_Work task_
Could you show each line of the records that contains the word "small"?

[Saved data entries]
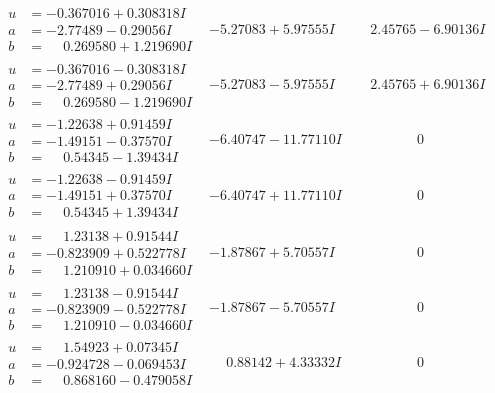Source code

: \documentclass[1p]{elsarticle_modified}
\theoremstyle{definition}
\begin{document}
$$\begin{array}{c|c|c}
\begin{aligned}
u &= -0.367016 + 0.308318 I \\
a &= -2.77489 - 0.29056 I \\
b &= \phantom{-}0.269580 + 1.219690 I\end{aligned}
 & -5.27083 + 5.97555 I & \phantom{-}2.45765 - 6.90136 I \\ \hline\begin{aligned}
u &= -0.367016 - 0.308318 I \\
a &= -2.77489 + 0.29056 I \\
b &= \phantom{-}0.269580 - 1.219690 I\end{aligned}
 & -5.27083 - 5.97555 I & \phantom{-}2.45765 + 6.90136 I \\ \hline\begin{aligned}
u &= -1.22638 + 0.91459 I \\
a &= -1.49151 - 0.37570 I \\
b &= \phantom{-}0.54345 - 1.39434 I\end{aligned}
 & -6.40747 - 11.77110 I & \phantom{-0.000000 } 0 \\ \hline\begin{aligned}
u &= -1.22638 - 0.91459 I \\
a &= -1.49151 + 0.37570 I \\
b &= \phantom{-}0.54345 + 1.39434 I\end{aligned}
 & -6.40747 + 11.77110 I & \phantom{-0.000000 } 0 \\ \hline\begin{aligned}
u &= \phantom{-}1.23138 + 0.91544 I \\
a &= -0.823909 + 0.522778 I \\
b &= \phantom{-}1.210910 + 0.034660 I\end{aligned}
 & -1.87867 + 5.70557 I & \phantom{-0.000000 } 0 \\ \hline\begin{aligned}
u &= \phantom{-}1.23138 - 0.91544 I \\
a &= -0.823909 - 0.522778 I \\
b &= \phantom{-}1.210910 - 0.034660 I\end{aligned}
 & -1.87867 - 5.70557 I & \phantom{-0.000000 } 0 \\ \hline\begin{aligned}
u &= \phantom{-}1.54923 + 0.07345 I \\
a &= -0.924728 - 0.069453 I \\
b &= \phantom{-}0.868160 - 0.479058 I\end{aligned}
 & \phantom{-}0.88142 + 4.33332 I & \phantom{-0.000000 } 0 \\ \hline\begin{aligned}

\end{aligned}
\end{array}$$
\end{document}

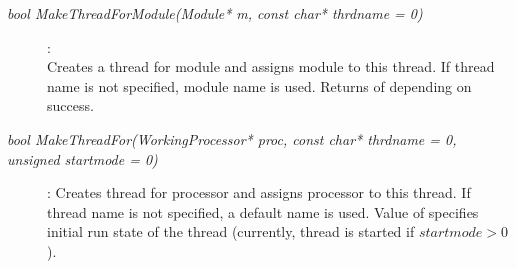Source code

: \begin{description}

\item[\em bool MakeThreadForModule\small (Module* m, const char* thrdname = 0) ] :
 \\
Creates a thread for module  and assigns module to this thread.
If thread name  is not specified, module name is used.
Returns  of  
 depending on success.
	   

\item[\em bool MakeThreadFor\small (WorkingProcessor* proc, const char* thrdname = 0, unsigned startmode = 0) ] :
Creates thread for processor  and assigns processor to this thread.
If thread name  is not specified, a default name is used.
Value of  specifies initial run state of the thread
(currently, thread is started if $startmode>0$).


        

	   
\end{description}
	 
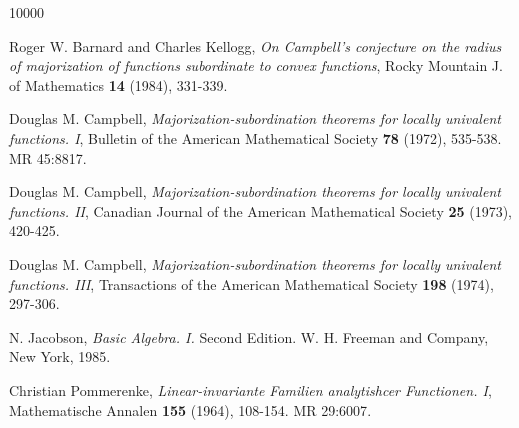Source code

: \documentclass[12pt]{article}
\begin{document}
\vspace{0.1in}

% 

\def\cprime{$'$}
\providecommand{\bysame}{\leavevmode\hbox to3em{\hrulefill}\thinspace}
\providecommand{\MR}{\relax\ifhmode\unskip\space\fi MR }
\providecommand{\MRhref}[2]{%
  \href{http://www.ams.org/mathscinet-getitem?mr=#1}{#2}
}
\providecommand{\href}[2]{#2}


\begin{thebibliography}{10000}

Roger W. Barnard and Charles Kellogg, \emph{On Campbell's conjecture on the radius of majorization of functions subordinate to convex functions}, Rocky Mountain J. of Mathematics \textbf{14} (1984), 331-339. 

Douglas M. Campbell, \emph{Majorization-subordination theorems for locally univalent functions. I}, Bulletin
  of the American Mathematical Society \textbf{78} (1972), 535-538. \MR{45:8817}.
  
Douglas M. Campbell, \emph{Majorization-subordination theorems for locally univalent functions. II}, Canadian 
  Journal of the American Mathematical Society \textbf{25} (1973), 420-425. 
  
Douglas M. Campbell, \emph{Majorization-subordination theorems for locally univalent functions. III}, Transactions
  of the American Mathematical Society \textbf{198} (1974), 297-306. 
  
 N. Jacobson, 
\textit{Basic Algebra. I.} Second Edition.  W. H. Freeman and Company, New York, 1985. %

Christian Pommerenke, \emph{Linear-invariante Familien analytishcer Functionen. I}, Mathematische Annalen \textbf{155} 
  (1964), 108-154. \MR{29:6007}.
  
\end{thebibliography}
\end{document}
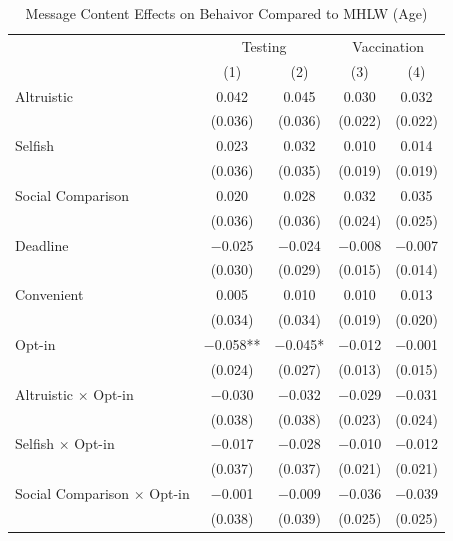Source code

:\documentclass[
]{article}
\begin{document}
\begin{table}

\caption{\label{tab:reg-act-woA}Message Content Effects on Behaivor Compared to MHLW (Age)}
\centering
\fontsize{9}{11}\selectfont
\begin{threeparttable}
\begin{tabular}[t]{lcccc}
\toprule
\multicolumn{1}{c}{ } & \multicolumn{2}{c}{Testing} & \multicolumn{2}{c}{Vaccination} \\
\cmidrule(l{3pt}r{3pt}){2-3} \cmidrule(l{3pt}r{3pt}){4-5}
  & (1) & (2) & (3) & (4)\\
\midrule
Altruistic & \num{0.042} & \num{0.045} & \num{0.030} & \num{0.032}\\
 & (\num{0.036}) & (\num{0.036}) & (\num{0.022}) & (\num{0.022})\\
Selfish & \num{0.023} & \num{0.032} & \num{0.010} & \num{0.014}\\
 & (\num{0.036}) & (\num{0.035}) & (\num{0.019}) & (\num{0.019})\\
Social Comparison & \num{0.020} & \num{0.028} & \num{0.032} & \num{0.035}\\
 & (\num{0.036}) & (\num{0.036}) & (\num{0.024}) & (\num{0.025})\\
Deadline & \num{-0.025} & \num{-0.024} & \num{-0.008} & \num{-0.007}\\
 & (\num{0.030}) & (\num{0.029}) & (\num{0.015}) & (\num{0.014})\\
Convenient & \num{0.005} & \num{0.010} & \num{0.010} & \num{0.013}\\
 & (\num{0.034}) & (\num{0.034}) & (\num{0.019}) & (\num{0.020})\\
Opt-in & \num{-0.058}** & \num{-0.045}* & \num{-0.012} & \num{-0.001}\\
 & (\num{0.024}) & (\num{0.027}) & (\num{0.013}) & (\num{0.015})\\
Altruistic $\times$ Opt-in & \num{-0.030} & \num{-0.032} & \num{-0.029} & \num{-0.031}\\
 & (\num{0.038}) & (\num{0.038}) & (\num{0.023}) & (\num{0.024})\\
Selfish $\times$ Opt-in & \num{-0.017} & \num{-0.028} & \num{-0.010} & \num{-0.012}\\
 & (\num{0.037}) & (\num{0.037}) & (\num{0.021}) & (\num{0.021})\\
Social Comparison $\times$ Opt-in & \num{-0.001} & \num{-0.009} & \num{-0.036} & \num{-0.039}\\
 & (\num{0.038}) & (\num{0.039}) & (\num{0.025}) & (\num{0.025})\\

\end{tabular}
\end{threeparttable}
\end{table}
\end{document}
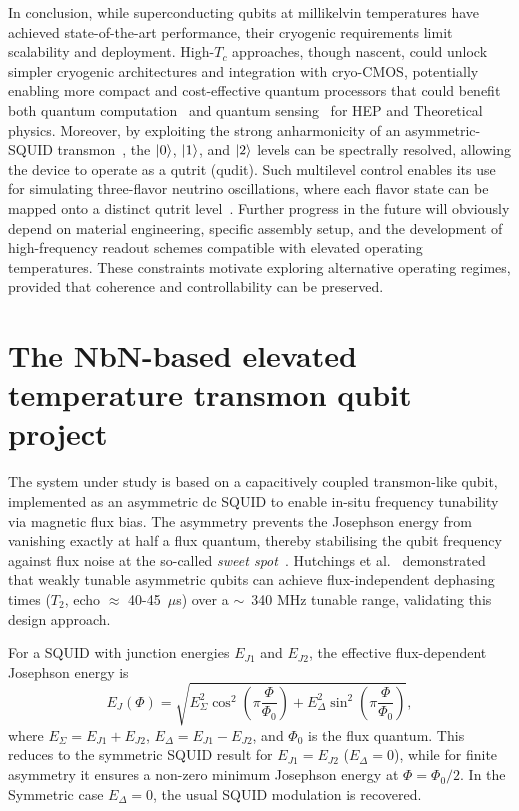 In conclusion, while superconducting qubits at millikelvin temperatures have achieved state-of-the-art performance, their cryogenic requirements limit scalability and deployment. High-$T_c$ approaches, though nascent, could unlock simpler cryogenic architectures and integration with cryo-CMOS, potentially enabling more compact and cost-effective quantum processors that could benefit both quantum computation~\cite{Lyu2024} and quantum sensing~\cite{Alesini2023} for HEP and Theoretical physics. Moreover, by exploiting the strong anharmonicity of an asymmetric-SQUID transmon~\cite{Bianchetti2010,Xu2016}, 
the $\ket{0}$, $\ket{1}$, and $\ket{2}$ levels can be spectrally resolved, 
allowing the device to operate as a qutrit (qudit). 
Such multilevel control enables its use for simulating three-flavor neutrino 
oscillations, where each flavor state can be mapped onto a distinct qutrit level~\cite{Goss2022,Nguyen2023,Turro2025}.
Further progress in the future will obviously depend on material engineering, specific assembly setup, and the development of high-frequency readout schemes compatible with elevated operating temperatures.
These constraints motivate exploring alternative operating regimes, provided that coherence and controllability can be preserved.

\section{The NbN-based elevated temperature transmon qubit project}
\label{sec:nbn_project_overview}

The system under study is based on a capacitively coupled transmon-like qubit, implemented as an asymmetric dc SQUID to enable in-situ frequency tunability via magnetic flux bias. 
The asymmetry prevents the Josephson energy from vanishing exactly at half a flux quantum, thereby stabilising the qubit frequency against flux noise at the so-called \emph{sweet spot}~\cite{Koch2007Transmon, nakamura2011epitaxialNbN}.
Hutchings et al.~\cite{Hutchings2017} demonstrated that weakly tunable asymmetric qubits can achieve flux-independent dephasing times ($T_2$, echo $\approx$ 40-45~$\mu$s) over a $\sim$~340 MHz tunable range, validating this design approach.

For a SQUID with junction energies $E_{J1}$ and $E_{J2}$, the effective flux-dependent Josephson energy is
\begin{equation}
E_{J}(\Phi) = \sqrt{E_{\Sigma}^2 \cos^2\!\left(\pi \frac{\Phi}{\Phi_0}\right) +
E_{\Delta}^2 \sin^2\!\left(\pi \frac{\Phi}{\Phi_0}\right)} ,
\label{eq:EJ_flux}
\end{equation}
where $E_{\Sigma} = E_{J1}+E_{J2}$, $E_{\Delta}=E_{J1}-E_{J2}$, and $\Phi_0$ is the flux quantum.  
This reduces to the symmetric SQUID result for $E_{J1}=E_{J2}$ ($E_\Delta = 0$), while for finite asymmetry it ensures a non-zero minimum Josephson energy at $\Phi=\Phi_0/2$. In the Symmetric case $E_\Delta = 0$, the usual SQUID modulation is recovered.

_Reply_
\item[\em bool MakeThreadForModule\small (Module* m, const char* thrdname = 0) ] :
\item[\em bool MakeThreadFor\small (WorkingProcessor* proc, const char* thrdname = 0, unsigned startmode = 0) ] :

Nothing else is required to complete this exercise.